Grammar note: this post replaces all gender-specific pronouns with “them” or “they.” Many apologies to those of you whom this grates upon. 

After a period of time, people naturally fall away from your group for a variety of reasons. As the person in charge, I constantly try to make sure that the theater is an environment people love as much as I do, so when someone leaves, I always go into a mode of “OK… what could I have done better?”

The reasons people give for leaving are just like the reasons people give when they break off any relationship. “It’s not you… it’s me.” I have a tendency to not believe that reason… at first. However, taken on a case-by-case basis, I find that the reasons people give are generally genuine.

At this point in Roving Imp history, over the past year, I’ve had a total of 22 people who have at one point called themselves an Imp. Of those, I still have 13 as active members. So over the first year and a third, that’s a drop rate of 41%. I have no idea where that might be in the whole spectrum of first-year performance groups with bi-weekly performances… at most points, it has seemed high. Right now, it doesn’t seem so bad.

As examples, here are the following real-life reasons, along with my suspicion of the real reason, with all names taken away, as I still really like and respect these people.

Person A: Stopped coming, and then said they had to quit to take care of familial obligations.  I think this one was true. I knew something of their personal life, and think this one was honest. Hooray!
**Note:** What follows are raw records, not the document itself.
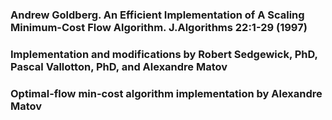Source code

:### Andrew Goldberg. An Efficient Implementation of A Scaling Minimum-Cost Flow Algorithm. J.Algorithms 22:1-29 (1997)
### Implementation and modifications by Robert Sedgewick, PhD, Pascal Vallotton, PhD, and Alexandre Matov
### Optimal-flow min-cost algorithm implementation by Alexandre Matov
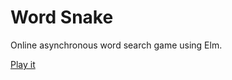 # Word Snake

Online asynchronous word search game using Elm.

[Play it](http://wordsnake.betweenconcepts.com)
Person B: Said they had to quit to take care of familial obligations. I think this one was also true. It seems that having to quit because of family changes is a common one.

Person C: Just stopped coming, with no communication at all. I have no idea what the reason might be… other than the fact that this person lived kind of far away. Maybe they didn’t feel like they fit in. Who knows? I would like to know. I do know that the “let’s avoid confrontation by just not going anymore” is the most frustrating for me. Lots of people have done it… and why not? For the person not coming back, it’s a super easy way to do it. No fuss, no muss, no risk. For me, however, it sucks the Royal Teat. I realize that you’re a performer, and not necessarily organized, and not necessarily prone to good communication, but if you know you’re not coming back, just let me know so I stop wasting mental energy on you. I hope they aren’t dead.

Person D: Just stopped coming, and said they were going to come back once things settled down with their personal life. This first part was true. Their personal life was all over the place, though they still haven’t come back. I will take this opportunity to put forth my Absence Theory: In my experience, if someone that has been a regular in your group leaves and is gone more than a month, they’re not coming back.

Person E: Just stopped coming. After a couple months, I happened to run into them, and they said their job switched days, and that they’d like to come back once that changed. Probably true… but they still haven’t come back. See the Absence Theory.

Person F: Got too busy. I’m pretty sure this is true. This person is very talented, and very busy due to the fact that they seem to have a tiny issue with overcommitment, much as I had when I was in my early 20s… when I would say yes to almost anything.

Person G: Got another acting job that would take them away for six months. I have no doubt that the reason is true, but I have doubts that they will return. We shall see if Absence Theory holds up.

Person H:  Left due to the fact that they got a job with a national touring company. I’m pretty sure it was true… it was too specific of a story to not be, and there was no reason to not be truthful.

Person I: Said their schedule was too busy. I suspect this statement was masking the actual reason. I was super relieved when this person made a point of thanking me for making them feel so welcome… Another group I have performed with has lost talented folks by not making them feel welcome or included. The day one talented person announced they were leaving, I talked with them and they said, “John, you were the only person my first day that came up and talked to me and went out of your way to be friendly.” That statement alarmed me, as I hadn’t realized that I had done anything… and I hadn’t realized that others weren’t talking to them. Since that time, I’ve tried to be super aware of including new folks and making them feel welcome.

So out of the nine, only one gave a reason I suspect to not be completely true, and one just disappeared. I like to think that I have an open and communicative atmosphere with the performers I work with. Other groups I work with get the old “I’m taking some time off,” when I think they were really feeling “I’m not having as much fun as I should be,” or “I’m not feeling necessary and/or appreciated.” I can think of five such examples of people using that reason in other groups in the past year. Have any of them returned after their time off? Please refer to the above Absence Theory. It hasn’t been proven wrong yet.

I never like it when someone leaves, but I understand that this kind of crazy life isn’t for everyone. Lots of people don’t realize it until they’ve been doing it for awhile. Weekly rehearsals and performances don’t fit into everyone’s life forever. Generally, I’m glad I got to share some fun, quality time with them, and wish them luck. And secretly hope that one day they’ll return, despite any theories to the contrary.